Untuk itu, Lana menyarankan calon penerbit obligasi untuk menawarkan surat utang pada kuartal III/2013 ketika dana asing mulai bersiap kembali mengalir ke pasar obligasi domestik dan menurunkan tingkat imbal hasil.
Di sisi lain, Analis Obligasi PT Nusantara Capital Securities I Made Adi Saputra menyarankan korporasi untuk segera menawarkan surat utang pada kuartal II/2013, sebelum inflasi mempengaruh kenaikan yield.
Dia mengungkapkan penaikan imbal hasil obligasi hanya akan terjadi sementara. Selanjutnya justru bisa berbalik arah dan terun menurun.
Pasalnya, anggaran subsidi BBM bisa dimanfaatkan untuk kebutuhan yang produktif penunjang pertumbuhan ekonomi sehingga menyehatkan anggaran pemerintah.
“Nantinya profil anggaran pemerintah akan lebih bagus sehingga bisa meningkatkan kepercayaan investor untuk menanam modal,” katanya.
Analis Obligasi PT Millenium Asset Management Desmon Silitonga memprediksi suplai penerbitan obligasi masih akan besar mengingat tingginya nilai jatuh tempo dari perusahaan sektor keuangan tahun ini, khususnya awal semester II.
“Sejumlah penerbit sedang menghitung ulang tingkat kuponnya. Pilihannya terpaksa menerbitkan untuk membayar utang atau mengurangi size-nya,” ujarnya.
Meski yield obligasi tahun ini berpotensi meningkat, namun dia memperkirakan nilainya tidak jauh lebih tinggi dari tahun sebelumnya.
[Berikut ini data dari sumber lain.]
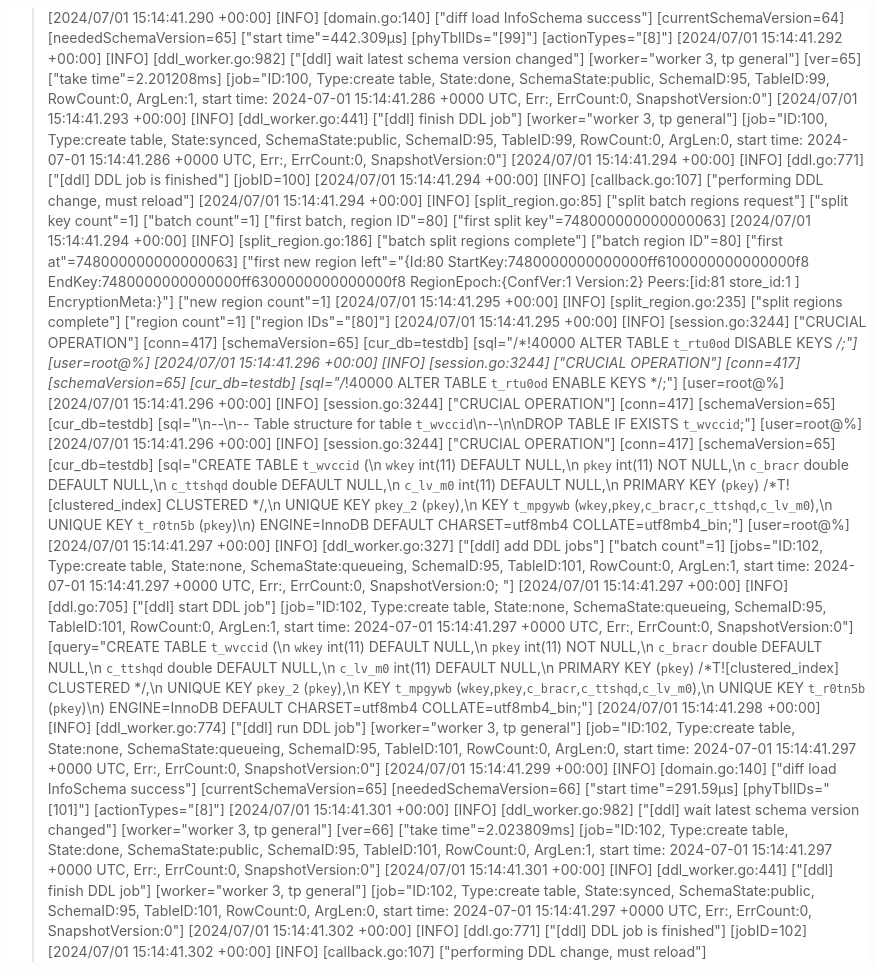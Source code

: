    > [2024/07/01 15:14:41.290 +00:00] [INFO] [domain.go:140] ["diff load InfoSchema success"] [currentSchemaVersion=64] [neededSchemaVersion=65] ["start time"=442.309µs] [phyTblIDs="[99]"] [actionTypes="[8]"]
   > [2024/07/01 15:14:41.292 +00:00] [INFO] [ddl_worker.go:982] ["[ddl] wait latest schema version changed"] [worker="worker 3, tp general"] [ver=65] ["take time"=2.201208ms] [job="ID:100, Type:create table, State:done, SchemaState:public, SchemaID:95, TableID:99, RowCount:0, ArgLen:1, start time: 2024-07-01 15:14:41.286 +0000 UTC, Err:<nil>, ErrCount:0, SnapshotVersion:0"]
   > [2024/07/01 15:14:41.293 +00:00] [INFO] [ddl_worker.go:441] ["[ddl] finish DDL job"] [worker="worker 3, tp general"] [job="ID:100, Type:create table, State:synced, SchemaState:public, SchemaID:95, TableID:99, RowCount:0, ArgLen:0, start time: 2024-07-01 15:14:41.286 +0000 UTC, Err:<nil>, ErrCount:0, SnapshotVersion:0"]
   > [2024/07/01 15:14:41.294 +00:00] [INFO] [ddl.go:771] ["[ddl] DDL job is finished"] [jobID=100]
   > [2024/07/01 15:14:41.294 +00:00] [INFO] [callback.go:107] ["performing DDL change, must reload"]
   > [2024/07/01 15:14:41.294 +00:00] [INFO] [split_region.go:85] ["split batch regions request"] ["split key count"=1] ["batch count"=1] ["first batch, region ID"=80] ["first split key"=748000000000000063]
   > [2024/07/01 15:14:41.294 +00:00] [INFO] [split_region.go:186] ["batch split regions complete"] ["batch region ID"=80] ["first at"=748000000000000063] ["first new region left"="{Id:80 StartKey:7480000000000000ff6100000000000000f8 EndKey:7480000000000000ff6300000000000000f8 RegionEpoch:{ConfVer:1 Version:2} Peers:[id:81 store_id:1 ] EncryptionMeta:<nil>}"] ["new region count"=1]
   > [2024/07/01 15:14:41.295 +00:00] [INFO] [split_region.go:235] ["split regions complete"] ["region count"=1] ["region IDs"="[80]"]
   > [2024/07/01 15:14:41.295 +00:00] [INFO] [session.go:3244] ["CRUCIAL OPERATION"] [conn=417] [schemaVersion=65] [cur_db=testdb] [sql="/*!40000 ALTER TABLE `t_rtu0od` DISABLE KEYS */;"] [user=root@%]
   > [2024/07/01 15:14:41.296 +00:00] [INFO] [session.go:3244] ["CRUCIAL OPERATION"] [conn=417] [schemaVersion=65] [cur_db=testdb] [sql="/*!40000 ALTER TABLE `t_rtu0od` ENABLE KEYS */;"] [user=root@%]
   > [2024/07/01 15:14:41.296 +00:00] [INFO] [session.go:3244] ["CRUCIAL OPERATION"] [conn=417] [schemaVersion=65] [cur_db=testdb] [sql="\n--\n-- Table structure for table `t_wvccid`\n--\n\nDROP TABLE IF EXISTS `t_wvccid`;"] [user=root@%]
   > [2024/07/01 15:14:41.296 +00:00] [INFO] [session.go:3244] ["CRUCIAL OPERATION"] [conn=417] [schemaVersion=65] [cur_db=testdb] [sql="CREATE TABLE `t_wvccid` (\n  `wkey` int(11) DEFAULT NULL,\n  `pkey` int(11) NOT NULL,\n  `c_bracr` double DEFAULT NULL,\n  `c_ttshqd` double DEFAULT NULL,\n  `c_lv_m0` int(11) DEFAULT NULL,\n  PRIMARY KEY (`pkey`) /*T![clustered_index] CLUSTERED */,\n  UNIQUE KEY `pkey_2` (`pkey`),\n  KEY `t_mpgywb` (`wkey`,`pkey`,`c_bracr`,`c_ttshqd`,`c_lv_m0`),\n  UNIQUE KEY `t_r0tn5b` (`pkey`)\n) ENGINE=InnoDB DEFAULT CHARSET=utf8mb4 COLLATE=utf8mb4_bin;"] [user=root@%]
   > [2024/07/01 15:14:41.297 +00:00] [INFO] [ddl_worker.go:327] ["[ddl] add DDL jobs"] ["batch count"=1] [jobs="ID:102, Type:create table, State:none, SchemaState:queueing, SchemaID:95, TableID:101, RowCount:0, ArgLen:1, start time: 2024-07-01 15:14:41.297 +0000 UTC, Err:<nil>, ErrCount:0, SnapshotVersion:0; "]
   > [2024/07/01 15:14:41.297 +00:00] [INFO] [ddl.go:705] ["[ddl] start DDL job"] [job="ID:102, Type:create table, State:none, SchemaState:queueing, SchemaID:95, TableID:101, RowCount:0, ArgLen:1, start time: 2024-07-01 15:14:41.297 +0000 UTC, Err:<nil>, ErrCount:0, SnapshotVersion:0"] [query="CREATE TABLE `t_wvccid` (\n  `wkey` int(11) DEFAULT NULL,\n  `pkey` int(11) NOT NULL,\n  `c_bracr` double DEFAULT NULL,\n  `c_ttshqd` double DEFAULT NULL,\n  `c_lv_m0` int(11) DEFAULT NULL,\n  PRIMARY KEY (`pkey`) /*T![clustered_index] CLUSTERED */,\n  UNIQUE KEY `pkey_2` (`pkey`),\n  KEY `t_mpgywb` (`wkey`,`pkey`,`c_bracr`,`c_ttshqd`,`c_lv_m0`),\n  UNIQUE KEY `t_r0tn5b` (`pkey`)\n) ENGINE=InnoDB DEFAULT CHARSET=utf8mb4 COLLATE=utf8mb4_bin;"]
   > [2024/07/01 15:14:41.298 +00:00] [INFO] [ddl_worker.go:774] ["[ddl] run DDL job"] [worker="worker 3, tp general"] [job="ID:102, Type:create table, State:none, SchemaState:queueing, SchemaID:95, TableID:101, RowCount:0, ArgLen:0, start time: 2024-07-01 15:14:41.297 +0000 UTC, Err:<nil>, ErrCount:0, SnapshotVersion:0"]
   > [2024/07/01 15:14:41.299 +00:00] [INFO] [domain.go:140] ["diff load InfoSchema success"] [currentSchemaVersion=65] [neededSchemaVersion=66] ["start time"=291.59µs] [phyTblIDs="[101]"] [actionTypes="[8]"]
   > [2024/07/01 15:14:41.301 +00:00] [INFO] [ddl_worker.go:982] ["[ddl] wait latest schema version changed"] [worker="worker 3, tp general"] [ver=66] ["take time"=2.023809ms] [job="ID:102, Type:create table, State:done, SchemaState:public, SchemaID:95, TableID:101, RowCount:0, ArgLen:1, start time: 2024-07-01 15:14:41.297 +0000 UTC, Err:<nil>, ErrCount:0, SnapshotVersion:0"]
   > [2024/07/01 15:14:41.301 +00:00] [INFO] [ddl_worker.go:441] ["[ddl] finish DDL job"] [worker="worker 3, tp general"] [job="ID:102, Type:create table, State:synced, SchemaState:public, SchemaID:95, TableID:101, RowCount:0, ArgLen:0, start time: 2024-07-01 15:14:41.297 +0000 UTC, Err:<nil>, ErrCount:0, SnapshotVersion:0"]
   > [2024/07/01 15:14:41.302 +00:00] [INFO] [ddl.go:771] ["[ddl] DDL job is finished"] [jobID=102]
   > [2024/07/01 15:14:41.302 +00:00] [INFO] [callback.go:107] ["performing DDL change, must reload"]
Berdasarkan data IBPA, imbal hasil obligasi bertenor 5 tahun dengan peringkat utang AAA kuartal I/2013 hanya 7,55%, lebih rendah dari yield surat utang korporasi sejenis pada kuartal I/2012 yang sebesar 8,062%. Untuk obligasi tenor 2-3 tahun pada 2012 sebesar 6,73%, sedangkan pada 2013 ini tercatat hanya 6,64%.
Berdasarkan Kustodian Sentral Efek Indonesia (KSEI), sebanyak 52 obligasi korporasi tercatat jatuh tempo pada 2013.
Sampai Juni 2013, sebanyak 18 obligasi perusahaan sektor pembiayaan akan jatuh tempo dengan nilai total Rp6,34 triliun. Selain itu, 6 perusahaan sektor riil pun akan melakukan pembayaran jatuh tempo obligasi senilai total Rp2,01 triliun.
Sisanya, dana surat utang sebanyak Rp1,42 akan dibayarkan oleh 3 perusahaan perbankan dan senilai Rp250 miliar oleh 1 perusahaan keuangan.